Sua obra exerceu enorme influência sobre a literatura, a filosofia, a psicologia e o existencialismo. Nascido em Moscou, em 11 de novembro de 1821, filho de um médico militar e de uma dona de casa, Dostoiévski cresceu em ambiente rígido, marcado por forte influência religiosa e literária. Apesar das dificuldades financeiras da família, recebeu sólida formação cultural. Ainda jovem, sofreu perdas decisivas: sua mãe morreu em 1836 e seu pai, possivelmente assassinado por servos em 1839. Formado em engenharia, abandonou a carreira para dedicar-se integralmente à literatura. 

Obteve reconhecimento imediato com seu primeiro romance, Gente Pobre, publicado em 1846. Contudo, sua obra seguinte, O Duplo, recebeu críticas severas, abalando sua ascensão literária. Em 1849, foi preso por participar do Círculo Petrashevski, acusado de conspiração contra o czar Nicolau I. Condenado à morte, viveu a dramática experiência de aguardar diante do pelotão de fuzilamento até que, no último instante, sua pena fosse comutada para trabalhos forçados na Sibéria, seguidos de serviço militar obrigatório. Esse episódio marcou profundamente sua visão de mundo e influenciou decisivamente sua produção literária posterior. 

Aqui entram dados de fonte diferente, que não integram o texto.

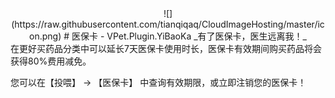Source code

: <div style="text-align: center">
![](https://raw.githubusercontent.com/tianqiqaq/CloudImageHosting/master/icon.png)
# 医保卡 - VPet.Plugin.YiBaoKa
_有了医保卡，医生远离我！_
</div>
在更好买药品分类中可以延长7天医保卡使用时长，医保卡有效期间购买药品将会获得80%费用减免。

您可以在【投喂】 -> 【医保卡】 中查询有效期限，或立即注销您的医保卡！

Durante o período na Sibéria, sofreu os primeiros ataques de epilepsia e viveu intensos dramas pessoais. Casou-se inicialmente com Maria Dmitriévna e, mais tarde, com sua estenógrafa Anna Grigorievna Snitkina, que desempenhou papel fundamental em sua vida e carreira. Também enfrentou dificuldades financeiras constantes e desenvolveu vício em jogos de azar durante viagens pela Europa. 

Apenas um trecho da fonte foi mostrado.